Certainly, the Chavez government has broken with the neoliberal agenda of the preceding decades. But has it developed instead a shift toward a participatory and democratic economy as the core of 21st Century Socialism?

Part 1: Experiences and Legislation

Venezuela has experienced five years of continual economic prosperity. Its gross domestic product almost doubled between 2003 and 2008. Poverty significantly declined, and the shift of the GINI-Coefficient represented a large reduction in inequality [1]. While those macro-economic indicators are recognized by most critics of Venezuela's economic policies, the qualitative economic development of the country is the subject of polemical discussions from different scientific, political, and ideological points of views.

Certainly, the Chavez government has broken with the neoliberal agenda of the preceding decades. But has it developed instead a shift toward a participatory and democratic economy as the core of 21st Century Socialism? The new "Law for the Development of a Popular Economy," which I will refer to as the Popular Economy Law in this article, could be counted as a step toward a participatory and democratic economy, because it promotes the democratization of the relationship between communities and production and consumption. The concrete experiences of "Solidarity Exchange Groups" that were defined in this law and established in ten communities across the country illustrate how the relationships of communities to production and consumption could be re-organized.  

Apart from the excessively growing consumption of import goods and the expansion of state control over strategic economic sectors that we observe currently in Venezuela, grassroots and community initiatives, as well as government legislation, have established a variety of innovative practices and approaches that aim for a more democratic and participatory economy in Venezuela. Unlike a scientifically determined project, the so-called "Bolivarian Revolution" has been characterized until today as an open process in which alternative conceptions of production and reproduction can be developed.

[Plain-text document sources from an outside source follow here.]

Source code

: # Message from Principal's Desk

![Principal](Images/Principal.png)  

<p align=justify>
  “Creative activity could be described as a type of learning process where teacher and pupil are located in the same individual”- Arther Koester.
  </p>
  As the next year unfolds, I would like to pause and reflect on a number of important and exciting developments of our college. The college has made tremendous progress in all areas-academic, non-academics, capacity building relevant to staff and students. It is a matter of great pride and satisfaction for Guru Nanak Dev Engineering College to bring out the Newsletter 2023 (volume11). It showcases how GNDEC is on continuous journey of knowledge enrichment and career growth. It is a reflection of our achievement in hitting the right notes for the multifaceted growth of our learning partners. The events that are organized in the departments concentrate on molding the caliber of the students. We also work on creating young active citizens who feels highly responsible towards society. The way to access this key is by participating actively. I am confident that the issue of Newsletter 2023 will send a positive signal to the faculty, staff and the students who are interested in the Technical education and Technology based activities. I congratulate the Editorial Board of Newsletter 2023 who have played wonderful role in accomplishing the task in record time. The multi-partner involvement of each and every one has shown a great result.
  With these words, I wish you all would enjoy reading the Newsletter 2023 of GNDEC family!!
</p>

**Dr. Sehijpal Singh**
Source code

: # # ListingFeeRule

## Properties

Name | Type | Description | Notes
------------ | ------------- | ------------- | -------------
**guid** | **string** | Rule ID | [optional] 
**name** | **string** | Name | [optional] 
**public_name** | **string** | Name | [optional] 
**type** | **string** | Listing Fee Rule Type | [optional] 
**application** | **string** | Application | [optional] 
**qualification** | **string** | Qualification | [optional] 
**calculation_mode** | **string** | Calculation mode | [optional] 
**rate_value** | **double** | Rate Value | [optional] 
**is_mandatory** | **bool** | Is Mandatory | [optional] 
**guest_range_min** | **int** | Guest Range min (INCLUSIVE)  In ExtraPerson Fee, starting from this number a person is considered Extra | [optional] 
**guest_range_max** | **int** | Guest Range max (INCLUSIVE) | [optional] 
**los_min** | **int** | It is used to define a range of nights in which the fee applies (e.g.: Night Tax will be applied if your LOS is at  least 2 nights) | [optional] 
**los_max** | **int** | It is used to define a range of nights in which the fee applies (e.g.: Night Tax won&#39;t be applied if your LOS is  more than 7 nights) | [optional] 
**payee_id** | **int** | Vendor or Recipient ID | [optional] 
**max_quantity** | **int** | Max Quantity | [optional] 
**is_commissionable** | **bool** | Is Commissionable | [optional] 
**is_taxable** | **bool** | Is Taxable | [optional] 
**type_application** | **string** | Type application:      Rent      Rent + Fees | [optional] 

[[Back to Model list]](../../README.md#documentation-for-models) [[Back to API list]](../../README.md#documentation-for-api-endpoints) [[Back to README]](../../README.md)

The Venezuelan government has oriented its economic policies around the principles of desarrollo endógeno, or "endogenous development," as an alternative to the neoliberal development model known as the "Washington Consensus." Endogenous development had already been discussed by leftist and reform-oriented forces in the 1970's and 1980's in Venezuela. The Movement to Socialism party (MAS), which today has converted into a right wing social democratic party, and the Revolutionary Left Movement party (MIR), were the principal promoters of an idea of development that basically proposes the integration of the community's cultural, economic and social potential into autonomous local networks of production and consumption.

In the first years of the Chavez government, newly founded public institutions such as the Women's Bank (Banmujer), the Institute for Rural Development (INDER), the Institute for Cooperative Education (INCE), and others tried to put into practice the idea of endogenous development in Endogenous Development Networks (NUDES). The basic idea of the NUDES was that new cooperatives, founded with support from the government's program for the promotion of cooperatives, the Misión Vuelvan Caras, should integrate themselves into local economic production networks. For example, a cooperative of village herdsmen should be connected with a new cooperative spinning mill and small clothing producers, and transportation cooperatives that collectively organize distribution.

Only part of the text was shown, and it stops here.